Finally, Hisao Honda developed multiscale studies linking cell packing with tissue dynamics. He introduced bottom-up computer simulations of cell assemblies and their dynamics by neglecting most details of cell contents and shapes, except for their polygonal nature; a cell was represented by its centre, the line midway between two cell centres representing the cell wall (Honda, 1978). In parallel, he tracked individual cell shapes and movements within various epithelial tissues (for a review, see Honda and Nagai, 2015).

Between them, these four researchers, along with others, developed the ideas laid out in chapters VII and VIII of On Growth and Form, which were otherwise largely ignored by the broader cell and developmental biology communities for many years.

∼1950s to 1990s: exchanges of ideas with foam physics

Meanwhile, Bragg and Nye (1947) had produced picturesque photographs of orderly assembled bubble monolayers floating at the surface of water, and used them to teach crystal structures. Together with the natural history descriptions of Lewis and Matzke, these pictures have influenced the modern study of foam physics, launched by the metallurgist Cyril Stanley Smith (Smith, 1952). The physics of foam structure became an active field of research (for reviews, see Glazier, 1989; Weaire and Hutzler, 1999; Cantat et al., 2013). It was during this time that Thompson's followers developed the bases that were later taken up by developmental biology (also discussed further below).

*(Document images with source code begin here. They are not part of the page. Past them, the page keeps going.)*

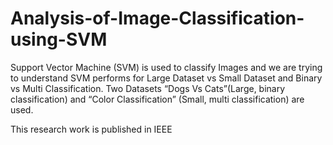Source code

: # Analysis-of-Image-Classification-using-SVM

Support Vector Machine (SVM) is used to classify Images and we are
trying to understand SVM performs for Large Dataset vs Small Dataset and Binary vs Multi Classification.
Two Datasets “Dogs Vs Cats”(Large, binary classification) and “Color
Classification” (Small, multi classification)  are used. 

This research work is published in IEEE
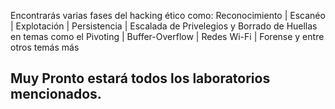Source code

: Encontrarás varias fases del hacking ético como: Reconocimiento | Escanéo | Explotación | Persistencia | Escalada de Privelegios y Borrado de Huellas en temas como el Pivoting | Buffer-Overflow | Redes Wi-Fi | Forense y entre otros temás más
## Muy Pronto estará todos los laboratorios mencionados.
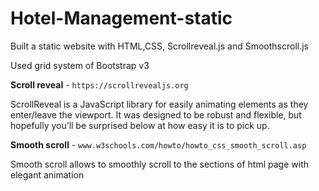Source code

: # Hotel-Management-static
Built a static website with HTML,CSS, Scrollreveal.js and Smoothscroll.js

Used grid system of Bootstrap v3 

**Scroll reveal** - `https://scrollrevealjs.org`

ScrollReveal is a JavaScript library for easily animating elements as they enter/leave the viewport. 
It was designed to be robust and flexible, but hopefully you’ll be surprised below at how easy it is to pick up.

**Smooth scroll** - `www.w3schools.com/howto/howto_css_smooth_scroll.asp`

Smooth scroll allows to smoothly scroll to the sections of html page with elegant animation
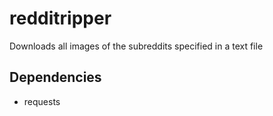 # redditripper
Downloads all images of the subreddits specified in a text file 

## Dependencies
* requests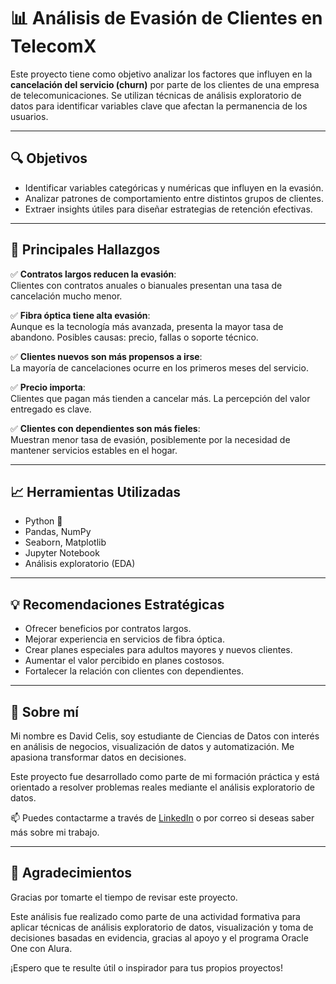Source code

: # 📊 Análisis de Evasión de Clientes en TelecomX

Este proyecto tiene como objetivo analizar los factores que influyen en la **cancelación del servicio (churn)** por parte de los clientes de una empresa de telecomunicaciones. Se utilizan técnicas de análisis exploratorio de datos para identificar variables clave que afectan la permanencia de los usuarios.

---

## 🔍 Objetivos

- Identificar variables categóricas y numéricas que influyen en la evasión.
- Analizar patrones de comportamiento entre distintos grupos de clientes.
- Extraer insights útiles para diseñar estrategias de retención efectivas.

---

## 🧠 Principales Hallazgos

✅ **Contratos largos reducen la evasión**:  
Clientes con contratos anuales o bianuales presentan una tasa de cancelación mucho menor.

✅ **Fibra óptica tiene alta evasión**:  
Aunque es la tecnología más avanzada, presenta la mayor tasa de abandono. Posibles causas: precio, fallas o soporte técnico.

✅ **Clientes nuevos son más propensos a irse**:  
La mayoría de cancelaciones ocurre en los primeros meses del servicio.

✅ **Precio importa**:  
Clientes que pagan más tienden a cancelar más. La percepción del valor entregado es clave.

✅ **Clientes con dependientes son más fieles**:  
Muestran menor tasa de evasión, posiblemente por la necesidad de mantener servicios estables en el hogar.

---

## 📈 Herramientas Utilizadas

- Python 🐍
- Pandas, NumPy
- Seaborn, Matplotlib
- Jupyter Notebook
- Análisis exploratorio (EDA)

---

## 💡 Recomendaciones Estratégicas

- Ofrecer beneficios por contratos largos.
- Mejorar experiencia en servicios de fibra óptica.
- Crear planes especiales para adultos mayores y nuevos clientes.
- Aumentar el valor percibido en planes costosos.
- Fortalecer la relación con clientes con dependientes.


---

## 🙋 Sobre mí

Mi nombre es David Celis, soy estudiante de Ciencias de Datos con interés en análisis de negocios, visualización de datos y automatización. Me apasiona transformar datos en decisiones.

Este proyecto fue desarrollado como parte de mi formación práctica y está orientado a resolver problemas reales mediante el análisis exploratorio de datos.

📫 Puedes contactarme a través de [LinkedIn](https://www.linkedin.com/) o por correo si deseas saber más sobre mi trabajo.

---

## 🙏 Agradecimientos

Gracias por tomarte el tiempo de revisar este proyecto.

Este análisis fue realizado como parte de una actividad formativa para aplicar técnicas de análisis exploratorio de datos, visualización y toma de decisiones basadas en evidencia, gracias al apoyo y el programa Oracle One con Alura.

¡Espero que te resulte útil o inspirador para tus propios proyectos!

A toolbox for statistical description of cell assemblies

Researchers first investigated 2D packing of several bubbles (Weaire and Rivier, 1984; Rivier, 1991). They quantified distributions of cell size and number of sides (Rivier, 1991), as well as their spatial correlations and their disorder (Rivier, 1994); change in packing or in bubble number, also called ʻtopological changes' (see Glossary, Box 1) (Weaire and Rivier, 1984); and cell shape (Graner et al., 2001). David A. Aboav and Denis Weaire observed that when a cell has many sides, its neighbours tend to have few sides, and vice versa (for reviews, see Rivier, 1994; Chiu, 1995). Rather than looking for perfection, these studies emphasized the importance of disorder and correlations in actual patterns. Some were extended to 3D (Avron and Levine, 1992; Klarreich, 2000).

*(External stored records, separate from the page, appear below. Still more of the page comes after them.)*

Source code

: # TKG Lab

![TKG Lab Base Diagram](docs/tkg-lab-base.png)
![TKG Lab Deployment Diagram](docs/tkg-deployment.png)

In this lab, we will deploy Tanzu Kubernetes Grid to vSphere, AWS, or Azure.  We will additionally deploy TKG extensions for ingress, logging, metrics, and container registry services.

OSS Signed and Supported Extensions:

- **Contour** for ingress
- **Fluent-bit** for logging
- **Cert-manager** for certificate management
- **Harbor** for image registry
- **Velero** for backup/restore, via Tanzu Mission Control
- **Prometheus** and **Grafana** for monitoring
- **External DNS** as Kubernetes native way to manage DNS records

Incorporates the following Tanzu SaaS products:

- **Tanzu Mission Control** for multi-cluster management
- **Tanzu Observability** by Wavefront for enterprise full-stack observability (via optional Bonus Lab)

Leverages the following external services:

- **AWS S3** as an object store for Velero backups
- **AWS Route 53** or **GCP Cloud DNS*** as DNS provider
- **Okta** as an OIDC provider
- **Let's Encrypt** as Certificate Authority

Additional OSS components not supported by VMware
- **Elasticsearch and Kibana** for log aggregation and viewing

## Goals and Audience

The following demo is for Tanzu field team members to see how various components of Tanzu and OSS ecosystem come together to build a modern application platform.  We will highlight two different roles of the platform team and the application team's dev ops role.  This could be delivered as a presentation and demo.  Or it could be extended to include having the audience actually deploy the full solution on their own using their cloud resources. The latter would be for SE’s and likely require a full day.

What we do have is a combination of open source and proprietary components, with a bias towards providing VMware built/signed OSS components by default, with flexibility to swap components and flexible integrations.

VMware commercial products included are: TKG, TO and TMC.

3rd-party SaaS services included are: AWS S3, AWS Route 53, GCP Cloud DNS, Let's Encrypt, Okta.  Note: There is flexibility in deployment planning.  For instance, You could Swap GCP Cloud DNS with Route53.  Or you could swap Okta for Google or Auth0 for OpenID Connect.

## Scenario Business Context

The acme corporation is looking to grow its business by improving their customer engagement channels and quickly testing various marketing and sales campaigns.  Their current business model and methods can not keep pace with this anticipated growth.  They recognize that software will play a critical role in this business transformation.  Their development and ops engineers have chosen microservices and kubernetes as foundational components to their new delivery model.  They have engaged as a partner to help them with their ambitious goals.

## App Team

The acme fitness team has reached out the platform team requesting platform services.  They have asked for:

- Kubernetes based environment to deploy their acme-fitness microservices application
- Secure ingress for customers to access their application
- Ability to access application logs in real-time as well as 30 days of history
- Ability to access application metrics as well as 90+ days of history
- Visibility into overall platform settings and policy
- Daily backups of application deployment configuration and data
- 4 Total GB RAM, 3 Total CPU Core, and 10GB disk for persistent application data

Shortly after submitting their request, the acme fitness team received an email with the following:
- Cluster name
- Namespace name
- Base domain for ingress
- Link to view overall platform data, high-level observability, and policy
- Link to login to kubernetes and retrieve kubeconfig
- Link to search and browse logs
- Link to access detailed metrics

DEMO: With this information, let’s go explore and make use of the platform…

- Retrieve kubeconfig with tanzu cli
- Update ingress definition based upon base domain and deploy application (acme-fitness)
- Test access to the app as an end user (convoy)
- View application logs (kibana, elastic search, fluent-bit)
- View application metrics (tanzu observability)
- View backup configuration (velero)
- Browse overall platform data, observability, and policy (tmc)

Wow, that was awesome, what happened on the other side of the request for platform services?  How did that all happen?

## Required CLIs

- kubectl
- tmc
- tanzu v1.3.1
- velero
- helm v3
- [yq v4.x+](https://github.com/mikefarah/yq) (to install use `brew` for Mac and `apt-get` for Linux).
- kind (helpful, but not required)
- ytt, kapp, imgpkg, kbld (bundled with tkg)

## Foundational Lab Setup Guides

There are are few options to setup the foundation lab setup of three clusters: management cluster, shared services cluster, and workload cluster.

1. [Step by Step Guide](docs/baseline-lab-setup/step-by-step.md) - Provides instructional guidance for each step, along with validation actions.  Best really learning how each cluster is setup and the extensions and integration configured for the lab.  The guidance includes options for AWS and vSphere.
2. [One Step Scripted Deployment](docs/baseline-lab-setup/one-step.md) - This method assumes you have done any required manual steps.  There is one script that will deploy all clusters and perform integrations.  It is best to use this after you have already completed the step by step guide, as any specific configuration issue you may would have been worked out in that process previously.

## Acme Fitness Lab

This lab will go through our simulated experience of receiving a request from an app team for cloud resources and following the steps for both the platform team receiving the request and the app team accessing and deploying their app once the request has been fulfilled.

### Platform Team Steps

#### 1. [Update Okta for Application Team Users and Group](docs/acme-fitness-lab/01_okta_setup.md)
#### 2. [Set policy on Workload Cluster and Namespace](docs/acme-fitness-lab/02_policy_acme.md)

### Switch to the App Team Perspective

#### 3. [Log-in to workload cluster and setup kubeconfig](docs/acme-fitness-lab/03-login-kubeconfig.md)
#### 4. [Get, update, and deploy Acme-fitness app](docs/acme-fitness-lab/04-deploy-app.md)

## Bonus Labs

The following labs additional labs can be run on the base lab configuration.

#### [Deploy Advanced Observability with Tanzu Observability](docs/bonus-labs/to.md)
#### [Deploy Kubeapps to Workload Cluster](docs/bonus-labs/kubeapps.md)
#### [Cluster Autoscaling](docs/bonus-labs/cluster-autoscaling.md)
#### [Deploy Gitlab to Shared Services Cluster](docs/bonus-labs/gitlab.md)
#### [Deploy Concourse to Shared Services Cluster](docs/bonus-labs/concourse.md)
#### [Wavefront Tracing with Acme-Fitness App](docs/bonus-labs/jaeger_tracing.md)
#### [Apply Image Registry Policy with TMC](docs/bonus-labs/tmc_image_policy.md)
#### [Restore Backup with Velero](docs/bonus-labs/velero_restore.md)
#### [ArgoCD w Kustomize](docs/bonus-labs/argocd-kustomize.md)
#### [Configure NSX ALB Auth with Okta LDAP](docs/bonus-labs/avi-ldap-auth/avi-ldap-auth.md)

Computer simulations of disordered assemblies in 2D or 3D

The ʻPotts model', in which surface energy is minimised while all bubble shapes are described in detail with as many pixels as in experiments, was adapted for cells in 1993 (Glazier and Graner, 1993). A cell contour changes when one of its boundary pixels is assigned to another cell, and such movements are executed in order to decrease an energy designed to mimic the cell-scale ingredients. This model captures in detail the cell contour fluctuations when the cell wall is ‘floppy’ (Magno et al., 2015). Two other models for bubbles were introduced around this time. First, ʻthe Surface Evolver' is similar in principle to the Potts model, with wall discretisation being refined as much as is needed to obtain a better accuracy in equilibrated bubble shapes (Brakke, 1992). Second, in the ‘vertex model' each vertex is a point that moves according to prescribed forces (Nagai et al., 1988), and vertices are connected by straight lines to defined polygonal bubbles. Such a model can incorporate friction and viscosity, and thus can simulate a rapid dynamic evolution.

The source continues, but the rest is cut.